> [ASSIGNED TASK] Each record that follows goes into your reply unchanged; the pictures do not.

> [RECORD EXCERPTS]
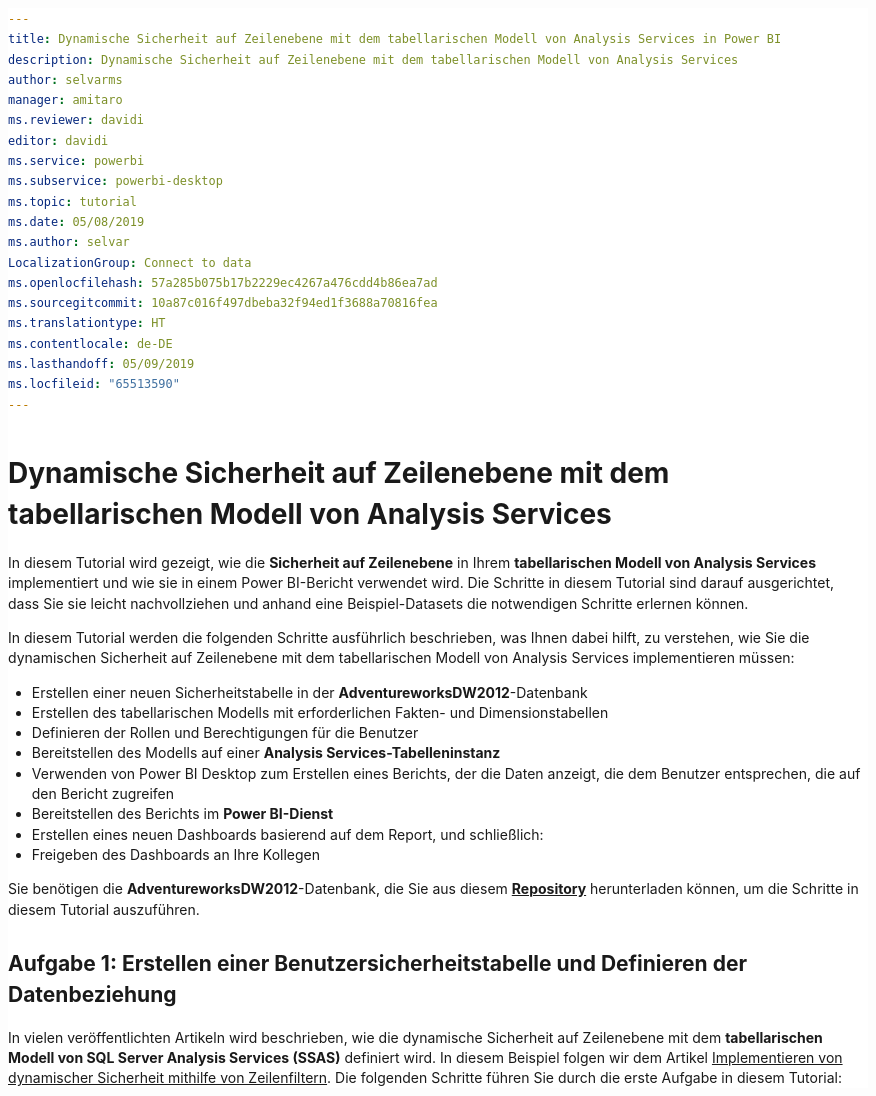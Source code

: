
 ```yaml
---
title: Dynamische Sicherheit auf Zeilenebene mit dem tabellarischen Modell von Analysis Services in Power BI
description: Dynamische Sicherheit auf Zeilenebene mit dem tabellarischen Modell von Analysis Services
author: selvarms
manager: amitaro
ms.reviewer: davidi
editor: davidi
ms.service: powerbi
ms.subservice: powerbi-desktop
ms.topic: tutorial
ms.date: 05/08/2019
ms.author: selvar
LocalizationGroup: Connect to data
ms.openlocfilehash: 57a285b075b17b2229ec4267a476cdd4b86ea7ad
ms.sourcegitcommit: 10a87c016f497dbeba32f94ed1f3688a70816fea
ms.translationtype: HT
ms.contentlocale: de-DE
ms.lasthandoff: 05/09/2019
ms.locfileid: "65513590"
---
```

# <a name="dynamic-row-level-security-with-analysis-services-tabular-model"></a>Dynamische Sicherheit auf Zeilenebene mit dem tabellarischen Modell von Analysis Services
In diesem Tutorial wird gezeigt, wie die **Sicherheit auf Zeilenebene** in Ihrem **tabellarischen Modell von Analysis Services** implementiert und wie sie in einem Power BI-Bericht verwendet wird. Die Schritte in diesem Tutorial sind darauf ausgerichtet, dass Sie sie leicht nachvollziehen und anhand eine Beispiel-Datasets die notwendigen Schritte erlernen können.

In diesem Tutorial werden die folgenden Schritte ausführlich beschrieben, was Ihnen dabei hilft, zu verstehen, wie Sie die dynamischen Sicherheit auf Zeilenebene mit dem tabellarischen Modell von Analysis Services implementieren müssen:

* Erstellen einer neuen Sicherheitstabelle in der **AdventureworksDW2012**-Datenbank
* Erstellen des tabellarischen Modells mit erforderlichen Fakten- und Dimensionstabellen
* Definieren der Rollen und Berechtigungen für die Benutzer
* Bereitstellen des Modells auf einer **Analysis Services-Tabelleninstanz**
* Verwenden von Power BI Desktop zum Erstellen eines Berichts, der die Daten anzeigt, die dem Benutzer entsprechen, die auf den Bericht zugreifen
* Bereitstellen des Berichts im **Power BI-Dienst**
* Erstellen eines neuen Dashboards basierend auf dem Report, und schließlich:
* Freigeben des Dashboards an Ihre Kollegen

Sie benötigen die **AdventureworksDW2012**-Datenbank, die Sie aus diesem **[Repository](https://github.com/Microsoft/sql-server-samples/releases/tag/adventureworks)** herunterladen können, um die Schritte in diesem Tutorial auszuführen.

## <a name="task-1-create-the-user-security-table-and-define-data-relationship"></a>Aufgabe 1: Erstellen einer Benutzersicherheitstabelle und Definieren der Datenbeziehung
In vielen veröffentlichten Artikeln wird beschrieben, wie die dynamische Sicherheit auf Zeilenebene mit dem **tabellarischen Modell von SQL Server Analysis Services (SSAS)** definiert wird. In diesem Beispiel folgen wir dem Artikel [Implementieren von dynamischer Sicherheit mithilfe von Zeilenfiltern](https://msdn.microsoft.com/library/hh479759.aspx). Die folgenden Schritte führen Sie durch die erste Aufgabe in diesem Tutorial:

> [RESULT FOR THIS EXERCISE]
Source code

:
 ```yaml
---
title: Dynamische Sicherheit auf Zeilenebene mit dem tabellarischen Modell von Analysis Services in Power BI
description: Dynamische Sicherheit auf Zeilenebene mit dem tabellarischen Modell von Analysis Services
author: selvarms
manager: amitaro
ms.reviewer: davidi
editor: davidi
ms.service: powerbi
ms.subservice: powerbi-desktop
ms.topic: tutorial
ms.date: 05/08/2019
ms.author: selvar
LocalizationGroup: Connect to data
ms.openlocfilehash: 57a285b075b17b2229ec4267a476cdd4b86ea7ad
ms.sourcegitcommit: 10a87c016f497dbeba32f94ed1f3688a70816fea
ms.translationtype: HT
ms.contentlocale: de-DE
ms.lasthandoff: 05/09/2019
ms.locfileid: "65513590"
---
```

# <a name="dynamic-row-level-security-with-analysis-services-tabular-model"></a>Dynamische Sicherheit auf Zeilenebene mit dem tabellarischen Modell von Analysis Services
In diesem Tutorial wird gezeigt, wie die **Sicherheit auf Zeilenebene** in Ihrem **tabellarischen Modell von Analysis Services** implementiert und wie sie in einem Power BI-Bericht verwendet wird. Die Schritte in diesem Tutorial sind darauf ausgerichtet, dass Sie sie leicht nachvollziehen und anhand eine Beispiel-Datasets die notwendigen Schritte erlernen können.

In diesem Tutorial werden die folgenden Schritte ausführlich beschrieben, was Ihnen dabei hilft, zu verstehen, wie Sie die dynamischen Sicherheit auf Zeilenebene mit dem tabellarischen Modell von Analysis Services implementieren müssen:

* Erstellen einer neuen Sicherheitstabelle in der **AdventureworksDW2012**-Datenbank
* Erstellen des tabellarischen Modells mit erforderlichen Fakten- und Dimensionstabellen
* Definieren der Rollen und Berechtigungen für die Benutzer
* Bereitstellen des Modells auf einer **Analysis Services-Tabelleninstanz**
* Verwenden von Power BI Desktop zum Erstellen eines Berichts, der die Daten anzeigt, die dem Benutzer entsprechen, die auf den Bericht zugreifen
* Bereitstellen des Berichts im **Power BI-Dienst**
* Erstellen eines neuen Dashboards basierend auf dem Report, und schließlich:
* Freigeben des Dashboards an Ihre Kollegen

Sie benötigen die **AdventureworksDW2012**-Datenbank, die Sie aus diesem **[Repository](https://github.com/Microsoft/sql-server-samples/releases/tag/adventureworks)** herunterladen können, um die Schritte in diesem Tutorial auszuführen.

## <a name="task-1-create-the-user-security-table-and-define-data-relationship"></a>Aufgabe 1: Erstellen einer Benutzersicherheitstabelle und Definieren der Datenbeziehung
In vielen veröffentlichten Artikeln wird beschrieben, wie die dynamische Sicherheit auf Zeilenebene mit dem **tabellarischen Modell von SQL Server Analysis Services (SSAS)** definiert wird. In diesem Beispiel folgen wir dem Artikel [Implementieren von dynamischer Sicherheit mithilfe von Zeilenfiltern](https://msdn.microsoft.com/library/hh479759.aspx). Die folgenden Schritte führen Sie durch die erste Aufgabe in diesem Tutorial:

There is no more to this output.